_TASK BRIEF:_ Go through the material under this sentence. Return every line holding "Bundle".

_EXERCISE DATA:_
Segment Open

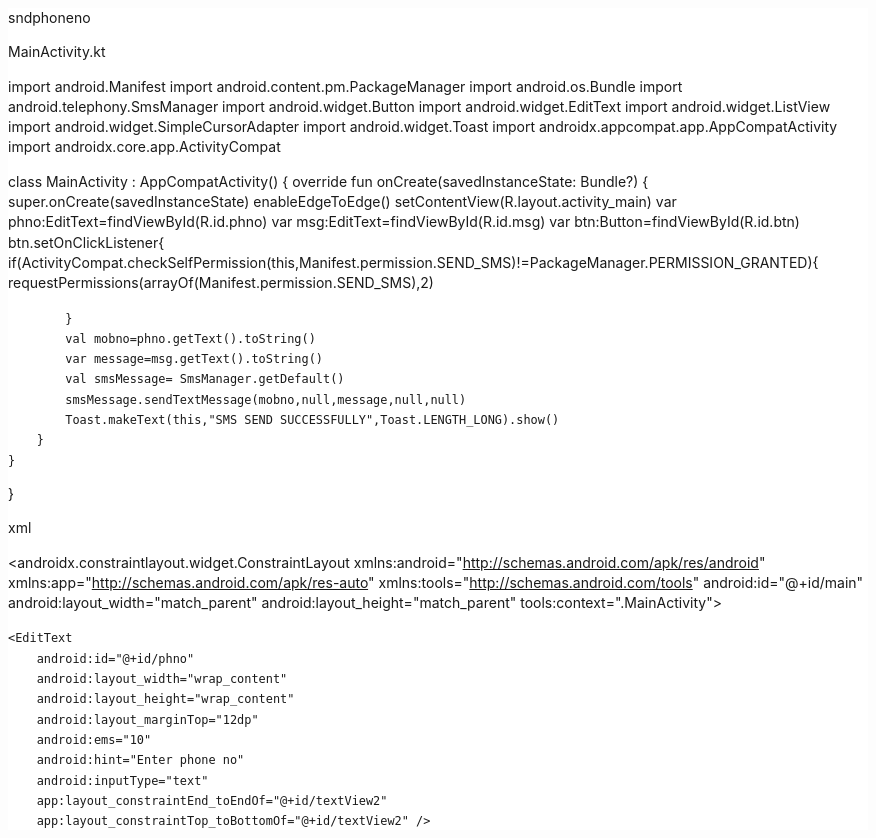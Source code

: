 sndphoneno

MainActivity.kt


import android.Manifest
import android.content.pm.PackageManager
import android.os.Bundle
import android.telephony.SmsManager
import android.widget.Button
import android.widget.EditText
import android.widget.ListView
import android.widget.SimpleCursorAdapter
import android.widget.Toast
import androidx.appcompat.app.AppCompatActivity
import androidx.core.app.ActivityCompat

class MainActivity : AppCompatActivity() {
    override fun onCreate(savedInstanceState: Bundle?) {
        super.onCreate(savedInstanceState)
        enableEdgeToEdge()
        setContentView(R.layout.activity_main)
        var phno:EditText=findViewById(R.id.phno)
        var msg:EditText=findViewById(R.id.msg)
        var btn:Button=findViewById(R.id.btn)
        btn.setOnClickListener{
            if(ActivityCompat.checkSelfPermission(this,Manifest.permission.SEND_SMS)!=PackageManager.PERMISSION_GRANTED){
                requestPermissions(arrayOf(Manifest.permission.SEND_SMS),2)

            }
            val mobno=phno.getText().toString()
            var message=msg.getText().toString()
            val smsMessage= SmsManager.getDefault()
            smsMessage.sendTextMessage(mobno,null,message,null,null)
            Toast.makeText(this,"SMS SEND SUCCESSFULLY",Toast.LENGTH_LONG).show()
        }
    }
}

xml
<?xml version="1.0" encoding="utf-8"?>
<androidx.constraintlayout.widget.ConstraintLayout xmlns:android="http://schemas.android.com/apk/res/android"
    xmlns:app="http://schemas.android.com/apk/res-auto"
    xmlns:tools="http://schemas.android.com/tools"
    android:id="@+id/main"
    android:layout_width="match_parent"
    android:layout_height="match_parent"
    tools:context=".MainActivity">

    <EditText
        android:id="@+id/phno"
        android:layout_width="wrap_content"
        android:layout_height="wrap_content"
        android:layout_marginTop="12dp"
        android:ems="10"
        android:hint="Enter phone no"
        android:inputType="text"
        app:layout_constraintEnd_toEndOf="@+id/textView2"
        app:layout_constraintTop_toBottomOf="@+id/textView2" />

Segment Closed

_SOLUTION FOR THIS PROBLEM:_
import android.os.Bundle
    override fun onCreate(savedInstanceState: Bundle?) {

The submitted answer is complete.